*WORK REQUEST:*
You are asked to write out the full listing exactly as it stands.

*DATA PROVIDED:*
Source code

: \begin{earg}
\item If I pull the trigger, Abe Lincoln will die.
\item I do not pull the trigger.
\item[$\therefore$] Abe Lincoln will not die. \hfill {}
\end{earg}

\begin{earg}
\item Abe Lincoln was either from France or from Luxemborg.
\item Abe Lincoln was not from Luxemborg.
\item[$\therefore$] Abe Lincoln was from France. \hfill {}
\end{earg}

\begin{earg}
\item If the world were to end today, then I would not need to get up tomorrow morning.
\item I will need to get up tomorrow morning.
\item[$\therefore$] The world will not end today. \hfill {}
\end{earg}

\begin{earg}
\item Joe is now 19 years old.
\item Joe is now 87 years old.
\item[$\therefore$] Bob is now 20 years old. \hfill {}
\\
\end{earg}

*SOLUTION:*
Source code

: \begin{earg}
\item If I pull the trigger, Abe Lincoln will die.
\item I do not pull the trigger.
\item[$\therefore$] Abe Lincoln will not die. \hfill {}
\end{earg}

\begin{earg}
\item Abe Lincoln was either from France or from Luxemborg.
\item Abe Lincoln was not from Luxemborg.
\item[$\therefore$] Abe Lincoln was from France. \hfill {}
\end{earg}

\begin{earg}
\item If the world were to end today, then I would not need to get up tomorrow morning.
\item I will need to get up tomorrow morning.
\item[$\therefore$] The world will not end today. \hfill {}
\end{earg}

\begin{earg}
\item Joe is now 19 years old.
\item Joe is now 87 years old.
\item[$\therefore$] Bob is now 20 years old. \hfill {}
\\
\end{earg}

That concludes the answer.